» Assigned task:
Please give the count of lines below that include "linewidth" and leave out everything else.
── Data supplied ──
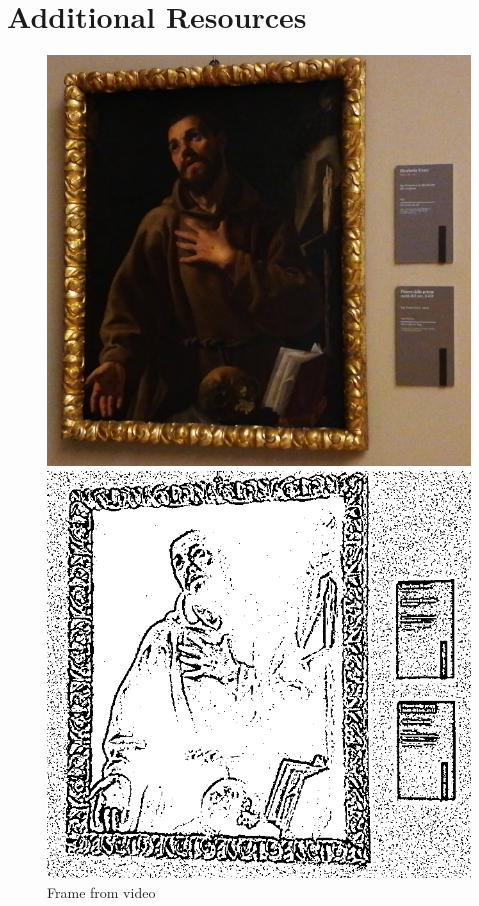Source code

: \section*{Additional Resources}
\begin{figure}[hb!]
    \centering
        \includegraphics[width=\linewidth]{pictures/painting_detection/Frame.png}
        \caption*{Frame from video}\label{fig:Frame}
      \endminipage\hfill
        \includegraphics[width=\linewidth]{pictures/painting_detection/2-adaptive_threshold.PNG}

\end{figure}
───
» Result of this exercise:
2